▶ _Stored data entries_
___
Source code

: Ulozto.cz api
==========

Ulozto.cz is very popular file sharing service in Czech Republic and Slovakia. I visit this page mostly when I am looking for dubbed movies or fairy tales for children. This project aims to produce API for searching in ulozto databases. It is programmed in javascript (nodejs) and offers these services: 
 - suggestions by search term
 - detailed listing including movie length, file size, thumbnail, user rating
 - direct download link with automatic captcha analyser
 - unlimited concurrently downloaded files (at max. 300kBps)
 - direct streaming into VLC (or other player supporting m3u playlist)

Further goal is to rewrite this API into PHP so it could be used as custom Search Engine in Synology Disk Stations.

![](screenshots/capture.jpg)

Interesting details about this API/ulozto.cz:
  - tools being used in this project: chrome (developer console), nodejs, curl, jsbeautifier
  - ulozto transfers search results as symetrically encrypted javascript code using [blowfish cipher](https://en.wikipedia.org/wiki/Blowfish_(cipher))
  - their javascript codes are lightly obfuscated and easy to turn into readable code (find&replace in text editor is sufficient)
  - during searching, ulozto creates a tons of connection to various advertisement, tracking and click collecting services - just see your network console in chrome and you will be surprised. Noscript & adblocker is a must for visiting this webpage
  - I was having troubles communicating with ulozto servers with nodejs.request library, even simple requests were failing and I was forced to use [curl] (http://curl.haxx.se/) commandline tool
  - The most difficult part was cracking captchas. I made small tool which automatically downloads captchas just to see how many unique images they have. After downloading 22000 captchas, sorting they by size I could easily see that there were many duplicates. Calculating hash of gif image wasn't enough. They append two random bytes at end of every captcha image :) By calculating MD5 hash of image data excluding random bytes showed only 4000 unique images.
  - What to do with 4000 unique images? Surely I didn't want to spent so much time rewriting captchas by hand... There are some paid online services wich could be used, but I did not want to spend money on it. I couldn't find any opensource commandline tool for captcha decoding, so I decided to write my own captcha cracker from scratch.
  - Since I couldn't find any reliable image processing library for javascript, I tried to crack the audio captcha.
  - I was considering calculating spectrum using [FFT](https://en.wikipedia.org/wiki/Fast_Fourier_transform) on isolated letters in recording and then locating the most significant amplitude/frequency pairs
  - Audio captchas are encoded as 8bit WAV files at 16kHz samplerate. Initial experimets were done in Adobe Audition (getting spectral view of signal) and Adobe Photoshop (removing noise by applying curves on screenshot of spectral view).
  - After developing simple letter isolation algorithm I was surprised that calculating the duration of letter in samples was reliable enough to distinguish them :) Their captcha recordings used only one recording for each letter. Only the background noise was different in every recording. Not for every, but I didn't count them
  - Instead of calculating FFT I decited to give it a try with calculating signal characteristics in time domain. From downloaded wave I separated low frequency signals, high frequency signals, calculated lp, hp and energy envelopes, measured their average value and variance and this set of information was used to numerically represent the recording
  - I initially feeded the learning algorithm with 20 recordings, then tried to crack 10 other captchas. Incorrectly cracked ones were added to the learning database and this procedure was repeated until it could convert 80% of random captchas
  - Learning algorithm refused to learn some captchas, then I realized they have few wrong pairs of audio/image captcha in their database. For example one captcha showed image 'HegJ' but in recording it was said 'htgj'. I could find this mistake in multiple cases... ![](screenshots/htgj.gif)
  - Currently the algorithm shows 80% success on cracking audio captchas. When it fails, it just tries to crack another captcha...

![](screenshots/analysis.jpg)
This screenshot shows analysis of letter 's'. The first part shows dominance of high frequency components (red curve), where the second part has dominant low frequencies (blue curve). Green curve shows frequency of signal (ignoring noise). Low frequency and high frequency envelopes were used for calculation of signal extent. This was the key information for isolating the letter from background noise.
___
▶ _To do_
Bring together all lines of the entries above in which the string "wiki" occurs.

▶ _Your response_
  - ulozto transfers search results as symetrically encrypted javascript code using [blowfish cipher](https://en.wikipedia.org/wiki/Blowfish_(cipher))
  - I was considering calculating spectrum using [FFT](https://en.wikipedia.org/wiki/Fast_Fourier_transform) on isolated letters in recording and then locating the most significant amplitude/frequency pairs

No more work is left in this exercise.